I have a couple of problems with the WSJ article. The first is that it seemed to support the inevitability of damaging SOPA-like legislation, and I just don't think Americans need to have their privacy rights damaged completely just to protect episodes of The Biggest Loser.

If yet more legislation won't solve the piracy problem, is there anything that can reduce it? Yes, as it turns out, I believe there is.

A few weeks ago, our TiVo glitched and didn't record a complete episode of one of my wife's favorite shows. She was very disappointed because it's one of those shows that builds on the story of the previous week.

Initially, I thought the problem would be easy to solve by simply buying the episode online. I looked on Netflix. I looked on Hulu. I looked on Amazon. I looked on iTunes. I looked at the network's own website. As it turns out, the previous season was available on iTunes, but current episodes were not.

Now, I know better than to go download a torrent of the episode. You shouldn't download torrents either. First, you're probably violating a law; and second, you're probably subjecting your computer to all sorts of nasty payloads.

The problem was, my wife didn't get to watch her show. I would have easily spent $2, $3, heck, even the price of a movie admission just to make sure she wasn't disappointed. But the network in question simply didn't offer a pay-for digital version of the show.

This brings me back to my original premise. Many TV providers don't provide online versions of their shows at the same time that they broadcast it. I think this is a huge mistake. I know there is the risk of people cutting off their cable TV services, but if that's going to happen, it's going to happen.

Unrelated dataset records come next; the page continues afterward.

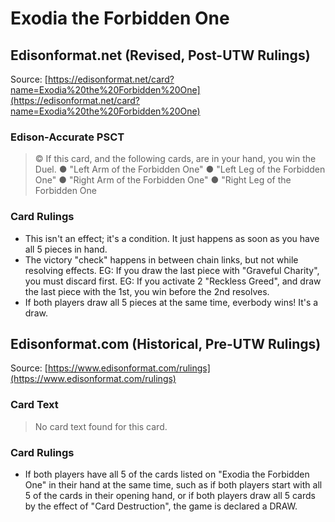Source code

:# Exodia the Forbidden One

## Edisonformat.net (Revised, Post-UTW Rulings)

Source: [https://edisonformat.net/card?name=Exodia%20the%20Forbidden%20One](https://edisonformat.net/card?name=Exodia%20the%20Forbidden%20One)

### Edison-Accurate PSCT

> © If this card, and the following cards, are in your hand, you win the Duel.
> ● "Left Arm of the Forbidden One"
> ● "Left Leg of the Forbidden One"
> ● "Right Arm of the Forbidden One"
> ● "Right Leg of the Forbidden One

### Card Rulings

*   This isn't an effect; it's a condition. It just happens as soon as you have all 5 pieces in hand.
*   The victory "check" happens in between chain links, but not while resolving effects.
EG: If you draw the last piece with "Graveful Charity", you must discard first.
EG: If you activate 2 "Reckless Greed", and draw the last piece with the 1st, you win before the 2nd resolves.
*   If both players draw all 5 pieces at the same time, everbody wins! It's a draw.


## Edisonformat.com (Historical, Pre-UTW Rulings)

Source: [https://www.edisonformat.com/rulings](https://www.edisonformat.com/rulings)

### Card Text

> No card text found for this card.

### Card Rulings

*   If both players have all 5 of the cards listed on "Exodia the Forbidden One" in their hand at the same time, such as if both players start with all 5 of the cards in their opening hand, or if both players draw all 5 cards by the effect of "Card Destruction", the game is declared a DRAW.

A few simultaneous releases won't change anything. They could even sell episodes at a higher price while the season is running, and then reduce the price once the season is over. We would have quite enthusiastically paid a higher price (all while commenting on the wonders of the internet), just so that my wife could keep up with her show.

If the TV producers make their programs available outside of the "be on the couch at this time of the night" mentality, legitimate viewers will continue to support their programs, and possibly those not quite as law abiding as I am would buy the shows instead of pirating them.

So what was the result of my wife's disappointment? She stopped watching the entire series. She's now working her way through a different series on Netflix instead. The network that didn't make that one show available lost her viewership for all that show's remaining episodes. So did that network's advertisers. My wife actually likes what she calls "the tiny programs", and enjoys watching most commercials.

And no, it's not lost on me that ZDNet is owned by a major media company. And yes, I did run this article past the editors before posting.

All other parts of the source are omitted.